#### Data for analysis:
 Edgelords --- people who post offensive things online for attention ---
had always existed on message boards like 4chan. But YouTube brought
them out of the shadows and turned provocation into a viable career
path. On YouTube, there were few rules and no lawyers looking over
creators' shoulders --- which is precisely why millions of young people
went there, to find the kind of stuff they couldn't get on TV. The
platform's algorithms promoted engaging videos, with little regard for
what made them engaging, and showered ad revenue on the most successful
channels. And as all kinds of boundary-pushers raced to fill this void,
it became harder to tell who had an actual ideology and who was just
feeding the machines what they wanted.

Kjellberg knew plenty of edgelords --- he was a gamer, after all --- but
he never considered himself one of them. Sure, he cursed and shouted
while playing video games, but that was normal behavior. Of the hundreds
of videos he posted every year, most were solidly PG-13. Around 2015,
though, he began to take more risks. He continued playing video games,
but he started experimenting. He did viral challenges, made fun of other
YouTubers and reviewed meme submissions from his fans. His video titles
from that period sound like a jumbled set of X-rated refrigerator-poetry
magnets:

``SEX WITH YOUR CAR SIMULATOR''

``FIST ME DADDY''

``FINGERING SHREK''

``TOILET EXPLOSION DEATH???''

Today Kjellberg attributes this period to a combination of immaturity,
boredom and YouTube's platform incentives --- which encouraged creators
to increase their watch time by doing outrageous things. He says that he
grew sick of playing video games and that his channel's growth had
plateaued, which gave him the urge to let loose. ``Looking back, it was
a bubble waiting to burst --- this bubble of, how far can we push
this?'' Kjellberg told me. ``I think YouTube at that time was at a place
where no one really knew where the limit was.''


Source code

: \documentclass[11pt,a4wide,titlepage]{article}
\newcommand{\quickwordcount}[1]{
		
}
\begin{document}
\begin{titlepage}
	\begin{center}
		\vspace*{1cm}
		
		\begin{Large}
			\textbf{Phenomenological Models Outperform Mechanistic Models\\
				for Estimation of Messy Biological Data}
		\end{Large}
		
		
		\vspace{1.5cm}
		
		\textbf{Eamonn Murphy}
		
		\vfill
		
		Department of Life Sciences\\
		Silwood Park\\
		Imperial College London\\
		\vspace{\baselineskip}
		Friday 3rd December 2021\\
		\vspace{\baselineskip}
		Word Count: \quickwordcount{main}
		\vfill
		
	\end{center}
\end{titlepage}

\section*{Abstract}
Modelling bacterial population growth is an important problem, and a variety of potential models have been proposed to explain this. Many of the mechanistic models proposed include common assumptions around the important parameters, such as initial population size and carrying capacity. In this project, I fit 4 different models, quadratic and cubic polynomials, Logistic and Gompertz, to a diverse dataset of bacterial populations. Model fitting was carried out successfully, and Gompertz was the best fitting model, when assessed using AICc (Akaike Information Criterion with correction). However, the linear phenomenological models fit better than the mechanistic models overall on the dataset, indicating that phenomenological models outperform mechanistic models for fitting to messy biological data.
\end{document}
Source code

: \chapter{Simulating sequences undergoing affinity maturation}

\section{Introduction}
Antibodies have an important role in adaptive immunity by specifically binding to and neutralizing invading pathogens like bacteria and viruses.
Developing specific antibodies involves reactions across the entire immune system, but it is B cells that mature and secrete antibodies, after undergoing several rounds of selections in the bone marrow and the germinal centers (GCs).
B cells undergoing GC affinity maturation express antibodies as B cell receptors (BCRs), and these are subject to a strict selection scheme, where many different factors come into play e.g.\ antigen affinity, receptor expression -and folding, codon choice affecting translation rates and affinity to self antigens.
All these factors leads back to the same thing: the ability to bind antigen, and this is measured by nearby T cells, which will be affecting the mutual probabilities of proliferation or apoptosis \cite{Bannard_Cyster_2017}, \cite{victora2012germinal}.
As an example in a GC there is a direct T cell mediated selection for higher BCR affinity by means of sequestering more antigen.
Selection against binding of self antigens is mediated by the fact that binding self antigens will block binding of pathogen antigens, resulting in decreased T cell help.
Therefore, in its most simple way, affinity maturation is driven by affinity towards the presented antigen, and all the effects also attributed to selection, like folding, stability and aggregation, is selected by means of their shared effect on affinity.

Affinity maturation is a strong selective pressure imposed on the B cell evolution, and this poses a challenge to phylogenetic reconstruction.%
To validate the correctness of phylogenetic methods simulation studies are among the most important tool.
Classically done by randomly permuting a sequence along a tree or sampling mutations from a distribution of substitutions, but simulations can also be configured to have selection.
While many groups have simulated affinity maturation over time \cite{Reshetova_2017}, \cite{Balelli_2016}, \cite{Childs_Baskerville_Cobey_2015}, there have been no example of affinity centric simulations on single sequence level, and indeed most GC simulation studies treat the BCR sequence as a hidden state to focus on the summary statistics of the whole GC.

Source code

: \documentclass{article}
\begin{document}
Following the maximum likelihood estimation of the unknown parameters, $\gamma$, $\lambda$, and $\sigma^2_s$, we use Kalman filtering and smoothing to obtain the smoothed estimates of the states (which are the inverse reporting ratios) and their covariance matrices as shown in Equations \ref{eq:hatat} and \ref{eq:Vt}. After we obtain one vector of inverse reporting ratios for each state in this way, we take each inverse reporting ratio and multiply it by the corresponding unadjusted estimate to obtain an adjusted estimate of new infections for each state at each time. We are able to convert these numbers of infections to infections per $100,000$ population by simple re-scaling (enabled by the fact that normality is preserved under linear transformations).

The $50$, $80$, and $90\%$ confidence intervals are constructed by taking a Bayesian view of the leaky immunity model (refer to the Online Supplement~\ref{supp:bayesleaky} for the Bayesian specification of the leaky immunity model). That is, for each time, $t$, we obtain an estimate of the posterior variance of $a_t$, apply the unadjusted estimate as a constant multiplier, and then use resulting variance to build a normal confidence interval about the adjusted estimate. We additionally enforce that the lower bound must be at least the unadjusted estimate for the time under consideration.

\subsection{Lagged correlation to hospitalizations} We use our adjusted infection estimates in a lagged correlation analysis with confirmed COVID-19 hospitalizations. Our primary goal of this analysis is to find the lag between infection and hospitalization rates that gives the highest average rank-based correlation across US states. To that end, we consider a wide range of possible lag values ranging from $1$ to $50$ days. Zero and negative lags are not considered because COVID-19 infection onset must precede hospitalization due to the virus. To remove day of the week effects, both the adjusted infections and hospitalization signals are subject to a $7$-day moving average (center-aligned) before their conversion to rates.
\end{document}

#### Work required:
Among the entries above, the line containing "to increase their", the line containing "plateaued, which gave", and all lines between them are to be restated word for word; nothing else belongs in the reply.

#### Task output:
to increase their watch time by doing outrageous things. He says that he
grew sick of playing video games and that his channel's growth had
plateaued, which gave him the urge to let loose. ``Looking back, it was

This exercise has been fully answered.